Re: A way to monitor HDFS for a file to come live, and then kick off
a job?
Posted by Eric <er...@gmail.com>.
You can also use a FUSE mount and use a cronjob to check if new files
arrived. You may want to make sure to create a pid file that is checked so
you won't run the script again before the previous run finished.
2011/3/25 Allen Wittenauer <aw...@apache.org>
>
> On Mar 24, 2011, at 10:09 AM, Jonathan Coveney wrote:
>
> > I am not sure if this is the right listserv, forgive me if it is not.
>
> A better choice would likely be hdfs-user@, since this is really
> about watching files in HDFS.
>
>
> > My
> > goal is this: monitor HDFS until a file is create, and then kick off a
> job.
> > Ideally I'd want to do this continuously, but the file would be create
> > hourly (with some sort of variance). I guess I could make a script that
> > would ping the server every 5 minutes or something, but I was wondering
> if
> > there might be a more elegant way?
>
> Two ways off the top of my head:
>
> 1) Read/watch the edits stream
>
> 2) Read/watch the HDFS audit log
>
> Given the latter is text built by log4j, that should be relatively
> simple to implement.
>
> There was a JIRA asking for this functionally to be built in recently, btw.

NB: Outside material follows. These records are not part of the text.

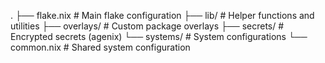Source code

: .
├── flake.nix         # Main flake configuration
├── lib/              # Helper functions and utilities
├── overlays/         # Custom package overlays
├── secrets/          # Encrypted secrets (agenix)
└── systems/          # System configurations
    └── common.nix    # Shared system configuration
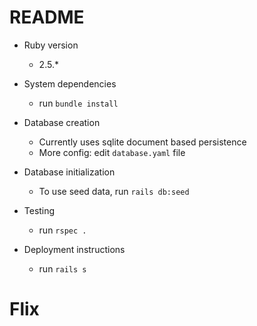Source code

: # README

* Ruby version
  - 2.5.*

* System dependencies
  - run `bundle install`

* Database creation
  - Currently uses sqlite document based persistence
  - More config: edit `database.yaml` file

* Database initialization
  - To use seed data, run `rails db:seed`

* Testing
  - run `rspec .`

* Deployment instructions
  - run `rails s`
# Flix
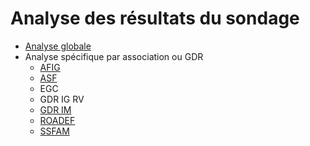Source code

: # Analyse des résultats du sondage

+ [Analyse globale](globale.md)
+ Analyse spécifique par association ou GDR
  + [AFIG](afig.md)
  + [ASF](asf.md)
  + EGC
  + GDR IG RV
  + [GDR IM](gdrim.md)
  + [ROADEF](roadef.md)
  + [SSFAM](ssfam.md)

Re: A way to monitor HDFS for a file to come live, and then kick off
a job?
Posted by Lance Norskog <go...@gmail.com>.
Hamake does exactly this:
http://code.google.com/p/hamake/
On Fri, Mar 25, 2011 at 9:46 AM, Allen Wittenauer <aw...@apache.org> wrote:
>
> On Mar 24, 2011, at 10:09 AM, Jonathan Coveney wrote:
>
>> I am not sure if this is the right listserv, forgive me if it is not.
>
> A better choice would likely be hdfs-user@, since this is really about watching files in HDFS.
>
>
>> My
>> goal is this: monitor HDFS until a file is create, and then kick off a job.

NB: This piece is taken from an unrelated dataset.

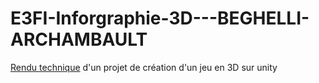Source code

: # E3FI-Inforgraphie-3D---BEGHELLI-ARCHAMBAULT
[Rendu technique](https://www.notion.so/ARCHAMBAULT-Julien-BEGHELLI-Matteo-E3FI-2023-2024-ESIEE-Paris-12a1cff9b0df42da8c82c2c03f461bf2) d'un projet de création d'un jeu en 3D sur unity
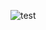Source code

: ![test](https://github.com/Jonathanbtq/darkblockapp/assets/99287239/2d430d13-dfea-4945-8d7a-7f595622fc21)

>> Ideally I'd want to do this continuously, but the file would be create
>> hourly (with some sort of variance). I guess I could make a script that
>> would ping the server every 5 minutes or something, but I was wondering if
>> there might be a more elegant way?
>
> Two ways off the top of my head:
>
> 1) Read/watch the edits stream
>
> 2) Read/watch the HDFS audit log
>
> Given the latter is text built by log4j, that should be relatively simple to implement.
>
> There was a JIRA asking for this functionally to be built in recently, btw.
--
Lance Norskog
goksron@gmail.com